誓先輩に言われた通り少しスピードを落とした。

……まだ話してる。

楓さんはまた政宗さん達と話してる。
政宗さんは表情をほとんど出さないけど今はすごく楽しそうに感じた。


やっぱり疎外感が拭われない。

政宗さんは俺をすごく…甘やかしてくれてるような気がする。自惚れてるみたいで複雑だけど、俺はそう感じた。
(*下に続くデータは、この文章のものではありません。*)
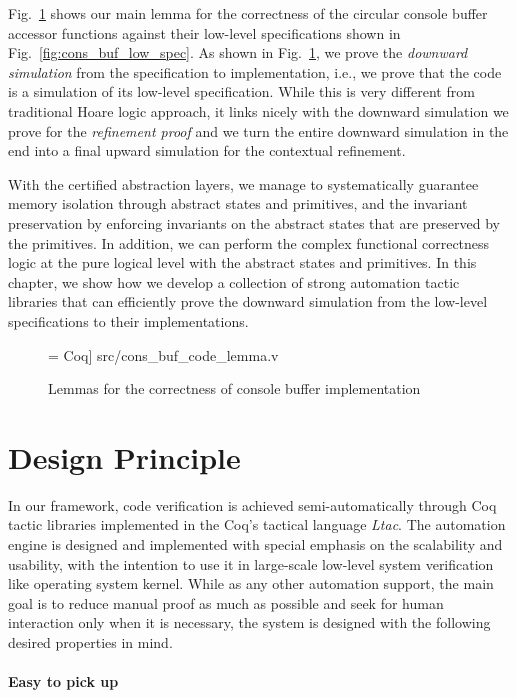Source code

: Fig.~\ref{fig:cons_buf_code_lemma} shows our main lemma for the correctness of
the circular console buffer accessor functions against their low-level specifications
shown in Fig.~\ref{fig:cons_buf_low_spec}. As shown in Fig.~\ref{fig:cons_buf_code_lemma},
we prove the {\it downward simulation} from the specification to implementation, i.e.,
we prove that the code is a simulation of its low-level specification.
While this is very different from traditional Hoare logic approach, it links
nicely with the downward simulation we prove for the {\it refinement proof}
and we turn the entire downward simulation in the end into a final upward simulation
for the contextual refinement. 

With the certified abstraction layers, we manage to systematically guarantee
memory isolation through abstract states and primitives, and the invariant preservation
by enforcing invariants on the abstract states that are preserved by the primitives.
In addition, we can perform the complex functional correctness logic at the
pure logical level with the abstract states and primitives.
In this chapter, we show how we develop a collection of strong automation tactic
libraries that can efficiently prove the downward simulation from the low-level
specifications to their implementations.

\begin{figure}
 = Coq] {src/cons_buf_code_lemma.v}
\caption{Lemmas for the correctness of console buffer implementation}
\label{fig:cons_buf_code_lemma}
\end{figure}

\section{Design Principle}
\label{sec:principle}

In our framework,
code verification is achieved semi-automatically through Coq tactic libraries
implemented in the Coq's tactical language \emph{Ltac}. 
The automation engine is designed and implemented with special emphasis on
the scalability and usability, with the intention to use it in large-scale
low-level system verification like operating system kernel.
While as any other automation support, the main goal is to reduce manual proof as much as
possible and seek for human interaction only when it is necessary,
the system is designed with the following desired properties in mind.

\paragraph{Easy to pick up}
でも政宗さんは俺なんかとかまってる暇なんてなくて、今みたいに楓さんみたいな大人な女性と話すべきだし、付き合うべきだと思う。

俺は世に言う欠陥品なのだ。自分でも自覚している。

叔父さんにもよくいわれた。

俺は……



「ねぇねぇお兄ちゃん!」

不意に高い声が聞こえて、顔を上げた。
そこには、まだ4、5歳くらいの男の子が少し高いカウンターテーブルに腕を置いてこちらを見ている。
その視線は俺の手元だった。

「…どうかした?お母さんとはぐれちゃった?」

「ううん、ママはトイレ」

「そっか」

「お兄ちゃん今花作ってるの?」

少年のいう花とは人参で作る花のことだろう。確かに手元の包丁で作っている。

「そうだよ。」

「ぼくね、普通の人参嫌いだから食べれないけど花なら食べれるよ」

「どうして花の時はたべれるの?」

「だってお兄ちゃんみたいにつくってるひとが、いっしょーけんめいに切ってるんでしょ?」

単純で素直な言葉に俺は少し戸惑った。子供はそんな風に思ってるんだなと、思わされた。

「だから食べるの」

「りゅうくんー。行くわよー」

「あ、ママ!…じゃあねお兄ちゃん!!」

「……うん、じゃあね」

母親に手を引かれ店を出ていった少年の後ろ姿を見た。

俺はあんな風に生きたことなんて一度もなかったのかな、って考えたら、一度くらいはあった。

"「冰澄、帰ろうか」"

俺は誰かの一番になることはない。政宗さんの一番にもなれない。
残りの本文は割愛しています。